* About this exercise: Throughout the listing below, show every line in which "attributes" occurs.

* Records:
+===+
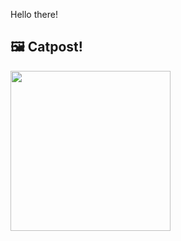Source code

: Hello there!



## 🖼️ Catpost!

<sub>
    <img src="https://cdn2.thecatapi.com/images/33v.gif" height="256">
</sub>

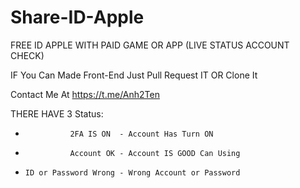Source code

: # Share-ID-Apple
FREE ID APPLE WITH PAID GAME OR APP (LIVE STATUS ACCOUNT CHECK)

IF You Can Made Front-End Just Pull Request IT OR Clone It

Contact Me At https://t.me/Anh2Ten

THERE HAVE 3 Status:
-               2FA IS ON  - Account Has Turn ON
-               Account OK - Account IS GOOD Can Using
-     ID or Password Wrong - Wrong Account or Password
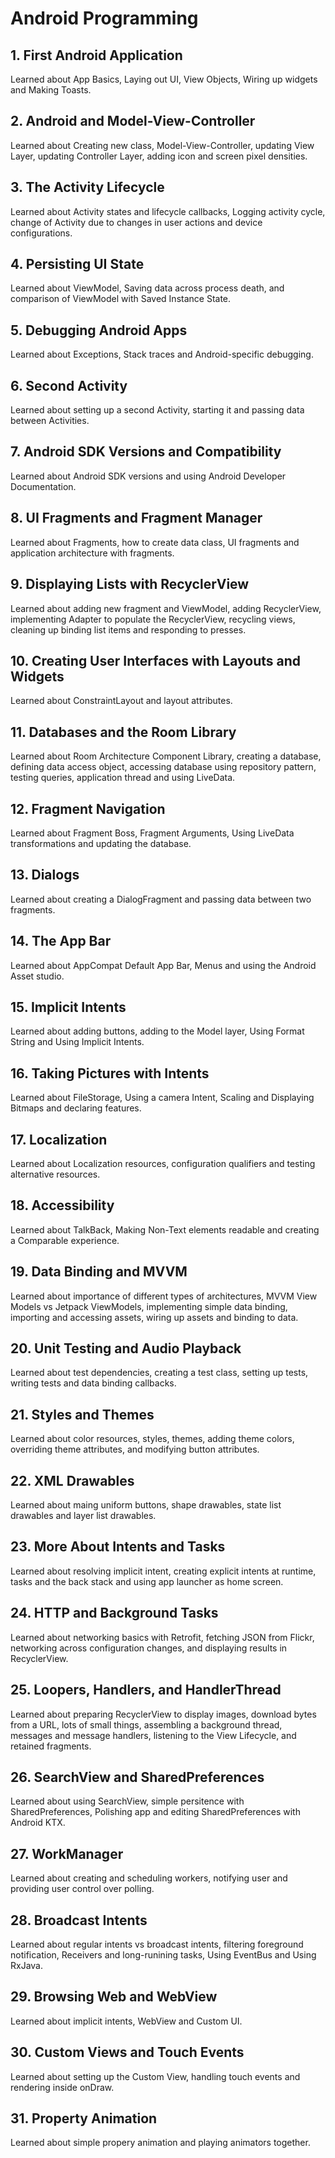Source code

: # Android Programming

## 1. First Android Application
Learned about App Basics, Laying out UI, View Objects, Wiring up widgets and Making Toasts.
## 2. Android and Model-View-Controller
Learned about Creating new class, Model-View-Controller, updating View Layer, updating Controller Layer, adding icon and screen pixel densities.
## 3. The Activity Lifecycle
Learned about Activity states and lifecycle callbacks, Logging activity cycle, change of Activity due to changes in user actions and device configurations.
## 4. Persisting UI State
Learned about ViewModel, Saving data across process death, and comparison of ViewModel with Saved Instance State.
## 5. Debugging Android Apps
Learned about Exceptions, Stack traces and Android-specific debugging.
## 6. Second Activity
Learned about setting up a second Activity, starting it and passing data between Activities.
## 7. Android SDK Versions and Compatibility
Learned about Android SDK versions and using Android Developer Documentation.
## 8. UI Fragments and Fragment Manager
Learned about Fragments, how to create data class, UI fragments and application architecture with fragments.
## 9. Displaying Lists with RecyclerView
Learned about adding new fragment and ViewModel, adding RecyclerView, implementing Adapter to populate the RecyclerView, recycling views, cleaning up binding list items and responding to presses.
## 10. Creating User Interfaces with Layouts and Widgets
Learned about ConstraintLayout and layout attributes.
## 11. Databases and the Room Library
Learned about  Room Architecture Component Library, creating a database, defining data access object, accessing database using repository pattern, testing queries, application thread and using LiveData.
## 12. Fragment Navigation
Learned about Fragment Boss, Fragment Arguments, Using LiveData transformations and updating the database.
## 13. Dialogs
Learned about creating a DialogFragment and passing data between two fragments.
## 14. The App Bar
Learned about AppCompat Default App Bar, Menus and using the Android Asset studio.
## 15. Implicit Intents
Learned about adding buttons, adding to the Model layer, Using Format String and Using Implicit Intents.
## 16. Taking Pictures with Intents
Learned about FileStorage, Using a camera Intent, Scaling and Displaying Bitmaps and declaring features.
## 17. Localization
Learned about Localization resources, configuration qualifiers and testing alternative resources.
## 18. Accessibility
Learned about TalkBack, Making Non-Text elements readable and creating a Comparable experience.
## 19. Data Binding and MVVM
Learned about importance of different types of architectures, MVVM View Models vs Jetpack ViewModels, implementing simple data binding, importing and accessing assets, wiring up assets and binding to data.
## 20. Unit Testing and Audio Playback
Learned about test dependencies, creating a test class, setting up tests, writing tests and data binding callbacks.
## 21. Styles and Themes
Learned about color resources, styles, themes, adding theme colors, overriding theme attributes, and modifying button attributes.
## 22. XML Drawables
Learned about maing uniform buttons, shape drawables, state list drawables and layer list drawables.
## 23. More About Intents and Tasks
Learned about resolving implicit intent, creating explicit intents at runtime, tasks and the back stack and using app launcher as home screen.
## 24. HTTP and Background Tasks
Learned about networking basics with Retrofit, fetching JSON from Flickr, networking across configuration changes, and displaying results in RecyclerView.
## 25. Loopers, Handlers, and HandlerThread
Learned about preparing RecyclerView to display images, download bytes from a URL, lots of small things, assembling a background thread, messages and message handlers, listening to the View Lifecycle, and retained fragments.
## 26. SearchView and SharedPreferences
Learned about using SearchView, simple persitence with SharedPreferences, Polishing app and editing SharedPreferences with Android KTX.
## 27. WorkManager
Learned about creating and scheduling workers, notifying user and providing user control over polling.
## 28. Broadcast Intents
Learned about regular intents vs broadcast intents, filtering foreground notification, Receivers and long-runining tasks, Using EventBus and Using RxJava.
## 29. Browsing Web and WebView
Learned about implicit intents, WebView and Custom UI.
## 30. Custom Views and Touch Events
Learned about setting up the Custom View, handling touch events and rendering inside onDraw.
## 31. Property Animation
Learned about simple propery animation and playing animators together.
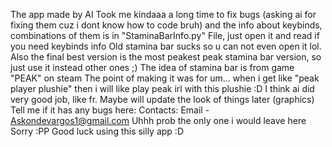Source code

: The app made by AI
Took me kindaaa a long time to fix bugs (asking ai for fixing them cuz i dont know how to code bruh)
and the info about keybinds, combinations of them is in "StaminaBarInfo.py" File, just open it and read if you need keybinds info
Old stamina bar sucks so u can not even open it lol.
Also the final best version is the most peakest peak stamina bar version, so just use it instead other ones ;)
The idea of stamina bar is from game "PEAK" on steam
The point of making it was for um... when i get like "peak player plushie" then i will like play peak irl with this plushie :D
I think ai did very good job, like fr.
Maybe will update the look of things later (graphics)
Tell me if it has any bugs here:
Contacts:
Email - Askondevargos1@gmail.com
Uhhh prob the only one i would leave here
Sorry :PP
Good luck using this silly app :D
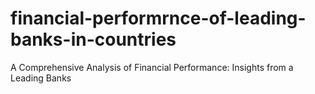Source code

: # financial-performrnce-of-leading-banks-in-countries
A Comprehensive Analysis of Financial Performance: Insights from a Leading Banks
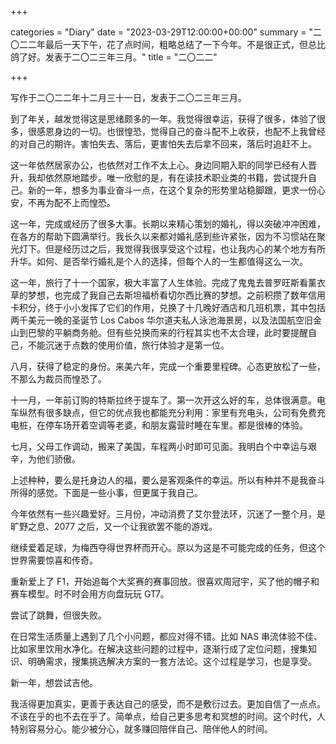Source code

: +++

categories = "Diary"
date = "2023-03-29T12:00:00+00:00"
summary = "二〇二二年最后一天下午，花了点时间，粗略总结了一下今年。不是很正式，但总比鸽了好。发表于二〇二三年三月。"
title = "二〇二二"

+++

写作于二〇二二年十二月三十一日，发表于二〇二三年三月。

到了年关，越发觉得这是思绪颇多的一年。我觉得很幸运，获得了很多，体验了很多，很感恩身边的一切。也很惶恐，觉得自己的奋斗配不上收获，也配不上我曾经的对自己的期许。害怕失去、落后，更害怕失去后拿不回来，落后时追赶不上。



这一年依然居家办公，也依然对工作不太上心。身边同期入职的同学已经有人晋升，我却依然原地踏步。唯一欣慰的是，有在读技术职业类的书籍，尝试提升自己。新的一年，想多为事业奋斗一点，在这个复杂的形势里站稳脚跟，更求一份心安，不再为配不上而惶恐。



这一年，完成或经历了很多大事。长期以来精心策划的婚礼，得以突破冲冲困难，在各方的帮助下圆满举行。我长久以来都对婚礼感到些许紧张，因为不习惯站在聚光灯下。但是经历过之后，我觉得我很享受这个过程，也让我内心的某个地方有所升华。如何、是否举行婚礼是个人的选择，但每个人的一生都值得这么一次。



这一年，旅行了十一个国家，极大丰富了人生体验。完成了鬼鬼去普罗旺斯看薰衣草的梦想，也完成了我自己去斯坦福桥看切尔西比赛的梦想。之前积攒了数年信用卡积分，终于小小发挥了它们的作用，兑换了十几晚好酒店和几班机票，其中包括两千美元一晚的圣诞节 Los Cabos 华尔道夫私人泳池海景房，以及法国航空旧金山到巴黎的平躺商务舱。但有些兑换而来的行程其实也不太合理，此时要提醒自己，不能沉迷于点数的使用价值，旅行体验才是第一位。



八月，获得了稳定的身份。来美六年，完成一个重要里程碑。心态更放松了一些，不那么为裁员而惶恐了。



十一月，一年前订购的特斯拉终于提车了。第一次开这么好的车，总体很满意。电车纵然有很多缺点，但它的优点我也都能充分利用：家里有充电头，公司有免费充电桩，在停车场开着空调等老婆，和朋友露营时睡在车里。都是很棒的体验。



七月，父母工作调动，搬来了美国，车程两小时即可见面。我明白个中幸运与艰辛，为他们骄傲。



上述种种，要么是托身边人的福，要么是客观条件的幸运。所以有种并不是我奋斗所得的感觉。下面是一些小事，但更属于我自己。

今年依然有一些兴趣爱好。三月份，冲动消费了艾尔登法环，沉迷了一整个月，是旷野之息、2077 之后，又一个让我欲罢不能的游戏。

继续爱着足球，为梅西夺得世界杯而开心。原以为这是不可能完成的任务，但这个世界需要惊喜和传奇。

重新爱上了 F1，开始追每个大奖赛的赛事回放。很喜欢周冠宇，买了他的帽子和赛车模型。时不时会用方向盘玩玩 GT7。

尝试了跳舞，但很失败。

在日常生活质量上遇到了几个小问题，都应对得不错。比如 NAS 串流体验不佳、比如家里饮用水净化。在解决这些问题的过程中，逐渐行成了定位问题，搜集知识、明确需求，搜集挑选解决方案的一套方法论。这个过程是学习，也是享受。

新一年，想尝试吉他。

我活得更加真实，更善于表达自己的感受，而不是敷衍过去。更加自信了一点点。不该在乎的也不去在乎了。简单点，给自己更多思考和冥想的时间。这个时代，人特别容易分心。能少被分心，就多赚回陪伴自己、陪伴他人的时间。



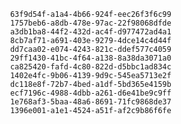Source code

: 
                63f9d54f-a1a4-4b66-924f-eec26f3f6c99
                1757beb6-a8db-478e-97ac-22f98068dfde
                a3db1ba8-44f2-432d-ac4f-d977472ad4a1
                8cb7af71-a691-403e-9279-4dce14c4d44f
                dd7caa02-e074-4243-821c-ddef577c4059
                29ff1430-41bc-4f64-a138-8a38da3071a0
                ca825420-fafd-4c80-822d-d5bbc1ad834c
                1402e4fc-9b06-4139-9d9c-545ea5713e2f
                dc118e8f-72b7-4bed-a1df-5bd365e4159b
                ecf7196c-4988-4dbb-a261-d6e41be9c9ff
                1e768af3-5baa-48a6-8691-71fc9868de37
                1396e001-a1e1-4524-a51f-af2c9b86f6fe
+===+
* Task response:
Learned about ConstraintLayout and layout attributes.
Learned about color resources, styles, themes, adding theme colors, overriding theme attributes, and modifying button attributes.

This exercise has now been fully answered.